IBM ODPS was developed in IBM Tokyo Programming Center, located in Kawasaki, Japan, later absorbed into IBM Yamato Development Laboratory, in conjunction with IBM Dallas Programming Center in Westlake, Texas, U.S., where PROFS was developed, and other programming centers. It first became available in 1986 for Japanese, and then was translated into Korean by IBM Korea and into Traditional Chinese by IBM Taiwan. It was not translated into Simplified Chinese for mainland China.

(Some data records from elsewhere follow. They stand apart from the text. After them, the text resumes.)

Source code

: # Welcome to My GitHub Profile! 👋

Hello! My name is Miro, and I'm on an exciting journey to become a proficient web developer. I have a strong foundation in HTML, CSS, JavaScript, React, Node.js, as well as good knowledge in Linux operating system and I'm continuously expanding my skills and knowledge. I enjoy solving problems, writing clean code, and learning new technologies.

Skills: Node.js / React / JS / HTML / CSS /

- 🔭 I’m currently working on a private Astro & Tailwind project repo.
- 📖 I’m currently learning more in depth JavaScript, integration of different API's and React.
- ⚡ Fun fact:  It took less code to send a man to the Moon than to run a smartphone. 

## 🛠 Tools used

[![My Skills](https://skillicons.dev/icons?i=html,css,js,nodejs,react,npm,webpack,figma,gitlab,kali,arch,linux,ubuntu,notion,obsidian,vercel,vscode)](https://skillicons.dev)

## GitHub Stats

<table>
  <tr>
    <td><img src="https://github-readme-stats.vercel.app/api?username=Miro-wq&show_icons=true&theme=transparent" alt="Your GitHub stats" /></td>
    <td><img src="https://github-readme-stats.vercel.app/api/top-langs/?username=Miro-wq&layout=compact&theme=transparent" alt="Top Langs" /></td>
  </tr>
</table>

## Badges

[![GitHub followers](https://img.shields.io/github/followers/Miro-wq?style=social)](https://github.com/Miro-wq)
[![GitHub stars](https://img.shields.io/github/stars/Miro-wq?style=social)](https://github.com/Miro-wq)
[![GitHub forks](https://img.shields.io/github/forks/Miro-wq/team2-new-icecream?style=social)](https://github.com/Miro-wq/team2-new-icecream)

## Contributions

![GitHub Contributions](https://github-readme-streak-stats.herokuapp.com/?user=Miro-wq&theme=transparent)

IBM ODPS consisted of four software components:
- The Office Support Program, or OFSP, was PROFS enabled to process the Double Byte Character Set of the Asian languages and added some more functions. It could handle email, address, scheduling, storing/search/distribution of documents, and switch to PROFS in English.
- The Document Composition Program, or DCP, was a porting from Document Composition Facility, enabled for processing the Double Byte Character Sets with additional functions. It allowed preparation and printing of documents, with a SCRIPT-type editing method.
- The Document Composition Program/Workstation allowed preparation of documents on IBM 5550, PS/55 and other "workstations" (personal computers), that offered IBM Kanji System functions.
- The Facsimile Program offered sending/receiving of facsimile data.

===OfficeVision/2===
With the advent of the personal computer and the client–server paradigm changed the way organizations looked at office automation. In particular, office users wanted graphical user interfaces. Thus e-mail applications with PC clients became more popular.

IBM's initial answer was OfficeVision/2, which was released alongside its new generation of computers including PS/2, AS/400 and ES/390, which was a server-requestor system designed to be the strategic implementation of IBM's Systems Application Architecture.

The server, as said could run on the OS/2, VM, MVS (XA or ESA), or OS/400 operating systems, while the requester required OS/2 Extended Edition running on IBM PS/2 personal computers, or DOS. IBM also developed OfficeVision/2 LAN for workgroups, which failed to find market acceptance and was withdrawn in 1992.

IBM originally intended to deliver the Workplace Shell as part of the OfficeVision/2 LAN product, but in 1991 announced plans to release it as part of OS/2 2.0 instead:

IBM last week said some features originally scheduled to ship in OfficeVision/2 LAN will be bundled into the current release of the product, while others will be either integrated into OS/2 or delayed indefinitely... IBM's Workplace Shell, an enhanced graphical user interface, is being lifted from OfficeVision/2 LAN to be included in OS/2 2.0... The shell offers the capability to trigger processes by dragging and dropping icons on the desktop, such as dropping a file into an electronic wastebasket. Porting that feature to the operating system will let any application take advantage of the interface.

==Migration to Lotus Notes==
With the advent of Lotus Notes and Lotus cc:Mail as an OfficeVision/2 replacement, IBM began to resell them. Ultimately, IBM solved its OfficeVision problems through the hostile takeover of Lotus Development for its Lotus Notes product, one of the two most popular products for business e-mail and calendaring.

Users of IBM OfficeVision included the New York State Legislature and the European Patent Office.

IBM discontinued support of OfficeVision/VM as of October 6, 2003. IBM recommended that its OfficeVision/VM customers migrate to Lotus Notes and Lotus Domino environments, and IBM offered migration tools and services to assist. Guy Dehond, one of the beta-testers of the AS/400, developed the first migration tool. However, OfficeVision/MVS remained available for sale until March 2014, and was still supported until May 2015, and thus for a time was another migration option for OfficeVision/VM users. OfficeVision/MVS runs on IBM's z/OS operating system.